A long silence, but more considering this time. Harry was almost tempted to see if Voldemort would react if Harry opened his mind door now. But even if Harry was more alright with having the doors open again than he had been in the past few weeks, right now his mind and his feelings were in such a chaos that he didn't want to share it, and it probably wouldn't be helpful for either of them.

"Granger is your closest friend, your family," Voldemort began in a low voice and stopped.

"She is," Harry affirmed when Voldemort didn't continue.

"I … ponder if introducing her into your life, our lives, will break the … truce … between us."

Harry could honestly say that he had never heard Voldemort this hesitant, and he hadn't believed that he ever would hear the man this hesitant, either. Before he could say anything, Voldemort continued.

"Not the actual truce in our society, of course, but between the two of us. The personal truce that I, in truth, had not expected to reach, or even to want."

"I see …" Harry began, when Voldemort seemed to have said all he wanted for the moment. "Why would I, or she, want to break that truce, when I assume that that truce plays a big part in me being allowed to actually have a life and make my own decisions?"

A long silence this time before Voldemort huffed. "Harry, you may perhaps not believe me, but I was not, at any point after the idea of marriage had occurred to me, going to keep you a prisoner. Keep you with higher personal security than you now have, certainly, as I did not imagine you would ever be willing to stay of your own accord. Keep you with more rules than you now have and would have preferred, most definitely, as I saw no reason to believe that we ever would reach any kind of agreement. But a literal prisoner? No, that was never a part of my plan. The truce, our personal truce, is not … essential … to your way of life." The uncertainty was back. It was strange hearing it from someone that in general was so very sure of themselves, their goals, and their methods.

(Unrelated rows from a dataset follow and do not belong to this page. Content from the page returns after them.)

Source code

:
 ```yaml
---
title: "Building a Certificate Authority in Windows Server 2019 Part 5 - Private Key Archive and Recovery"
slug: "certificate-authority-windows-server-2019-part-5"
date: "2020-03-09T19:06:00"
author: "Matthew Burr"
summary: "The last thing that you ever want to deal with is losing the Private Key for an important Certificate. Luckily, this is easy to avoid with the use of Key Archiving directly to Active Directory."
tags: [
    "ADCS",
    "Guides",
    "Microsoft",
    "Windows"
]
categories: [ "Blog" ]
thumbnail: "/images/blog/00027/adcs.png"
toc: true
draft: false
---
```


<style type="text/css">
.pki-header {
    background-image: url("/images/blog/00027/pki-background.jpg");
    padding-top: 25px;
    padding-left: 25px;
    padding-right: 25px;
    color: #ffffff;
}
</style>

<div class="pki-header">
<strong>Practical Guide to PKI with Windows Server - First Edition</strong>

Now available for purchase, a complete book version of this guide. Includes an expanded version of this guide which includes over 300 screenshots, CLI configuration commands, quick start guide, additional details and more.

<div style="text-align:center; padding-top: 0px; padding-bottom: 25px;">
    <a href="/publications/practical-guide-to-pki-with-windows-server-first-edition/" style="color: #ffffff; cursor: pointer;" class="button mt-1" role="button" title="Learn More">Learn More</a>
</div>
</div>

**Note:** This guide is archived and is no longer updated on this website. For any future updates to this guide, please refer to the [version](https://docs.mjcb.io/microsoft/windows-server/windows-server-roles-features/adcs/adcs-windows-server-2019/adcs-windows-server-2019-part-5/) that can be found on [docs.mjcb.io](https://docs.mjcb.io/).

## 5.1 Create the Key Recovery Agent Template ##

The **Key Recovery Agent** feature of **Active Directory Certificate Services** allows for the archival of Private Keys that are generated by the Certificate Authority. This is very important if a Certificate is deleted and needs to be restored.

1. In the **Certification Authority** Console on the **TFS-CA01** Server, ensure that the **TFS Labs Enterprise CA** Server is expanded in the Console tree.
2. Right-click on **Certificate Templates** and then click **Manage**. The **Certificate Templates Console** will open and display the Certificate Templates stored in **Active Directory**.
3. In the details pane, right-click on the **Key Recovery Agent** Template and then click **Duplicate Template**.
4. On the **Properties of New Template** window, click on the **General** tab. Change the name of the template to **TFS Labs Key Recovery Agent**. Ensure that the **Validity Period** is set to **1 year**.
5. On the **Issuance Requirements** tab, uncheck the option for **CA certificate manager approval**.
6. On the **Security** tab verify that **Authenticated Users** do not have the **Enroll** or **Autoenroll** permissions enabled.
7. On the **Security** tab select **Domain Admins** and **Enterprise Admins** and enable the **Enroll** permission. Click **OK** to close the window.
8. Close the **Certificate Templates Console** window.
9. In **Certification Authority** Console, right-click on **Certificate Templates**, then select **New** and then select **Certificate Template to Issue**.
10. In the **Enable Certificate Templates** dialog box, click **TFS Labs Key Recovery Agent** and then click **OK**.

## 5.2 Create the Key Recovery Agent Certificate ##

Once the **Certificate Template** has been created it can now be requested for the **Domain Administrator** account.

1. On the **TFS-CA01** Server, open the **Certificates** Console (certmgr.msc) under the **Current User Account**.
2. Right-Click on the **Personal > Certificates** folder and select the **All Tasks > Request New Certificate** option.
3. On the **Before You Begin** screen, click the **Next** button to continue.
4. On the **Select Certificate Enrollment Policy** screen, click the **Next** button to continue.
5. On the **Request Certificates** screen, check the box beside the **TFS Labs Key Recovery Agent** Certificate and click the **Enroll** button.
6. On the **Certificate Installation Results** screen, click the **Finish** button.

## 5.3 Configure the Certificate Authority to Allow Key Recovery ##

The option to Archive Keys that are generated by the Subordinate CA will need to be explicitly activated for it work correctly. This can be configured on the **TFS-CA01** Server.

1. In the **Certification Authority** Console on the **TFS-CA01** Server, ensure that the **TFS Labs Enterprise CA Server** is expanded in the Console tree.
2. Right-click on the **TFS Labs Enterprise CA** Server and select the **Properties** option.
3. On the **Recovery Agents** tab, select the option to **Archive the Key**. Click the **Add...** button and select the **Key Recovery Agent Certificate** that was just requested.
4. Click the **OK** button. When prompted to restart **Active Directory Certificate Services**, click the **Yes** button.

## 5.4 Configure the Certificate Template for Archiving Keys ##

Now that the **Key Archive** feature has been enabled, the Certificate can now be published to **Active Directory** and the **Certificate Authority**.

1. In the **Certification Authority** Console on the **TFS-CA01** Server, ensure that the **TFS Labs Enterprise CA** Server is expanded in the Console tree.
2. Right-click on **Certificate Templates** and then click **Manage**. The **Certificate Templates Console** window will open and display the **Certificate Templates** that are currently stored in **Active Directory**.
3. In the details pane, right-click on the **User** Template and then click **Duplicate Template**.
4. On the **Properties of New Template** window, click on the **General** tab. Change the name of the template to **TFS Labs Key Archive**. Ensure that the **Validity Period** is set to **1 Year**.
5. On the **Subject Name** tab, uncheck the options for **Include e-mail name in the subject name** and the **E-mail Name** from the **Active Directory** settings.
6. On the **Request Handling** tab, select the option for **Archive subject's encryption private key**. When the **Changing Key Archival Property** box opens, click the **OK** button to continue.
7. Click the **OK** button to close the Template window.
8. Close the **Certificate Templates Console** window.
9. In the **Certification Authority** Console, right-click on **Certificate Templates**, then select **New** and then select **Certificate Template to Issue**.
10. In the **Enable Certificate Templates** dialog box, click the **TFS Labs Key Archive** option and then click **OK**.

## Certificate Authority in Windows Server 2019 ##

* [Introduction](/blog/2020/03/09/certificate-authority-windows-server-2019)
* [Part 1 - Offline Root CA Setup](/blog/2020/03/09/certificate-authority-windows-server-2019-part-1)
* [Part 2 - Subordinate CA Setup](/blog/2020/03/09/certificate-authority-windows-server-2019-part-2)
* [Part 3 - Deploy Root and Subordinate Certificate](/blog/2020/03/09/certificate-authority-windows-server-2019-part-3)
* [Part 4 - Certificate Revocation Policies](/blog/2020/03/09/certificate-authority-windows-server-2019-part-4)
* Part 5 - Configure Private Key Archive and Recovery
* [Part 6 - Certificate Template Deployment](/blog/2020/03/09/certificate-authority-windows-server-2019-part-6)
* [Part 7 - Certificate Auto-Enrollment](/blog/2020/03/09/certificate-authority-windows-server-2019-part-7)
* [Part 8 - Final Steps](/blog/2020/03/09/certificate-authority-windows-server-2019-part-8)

"Alright. Thank you for telling me, but that doesn't actually change anything, the way I see it. The truce, or more to the point, the relationship, we have; it works. I assume for the both of us, going off your words.

"I won't say that it hasn't been difficult at times, nor that I don't expect some challenges in the future too, but honestly … most of the problems have to do with our very, very problematic history, with memories and trauma, and not with anything that has happened since we got married. Sometimes it's more difficult to keep the memories and the feelings that accompany them away. And there is a bloody mountain of those memories, Voldemort, a mountain that I most days don't even look at, don't dare look at, because I agree, the truce we have between us is … good, surprisingly good, and those memories will fuck it all up."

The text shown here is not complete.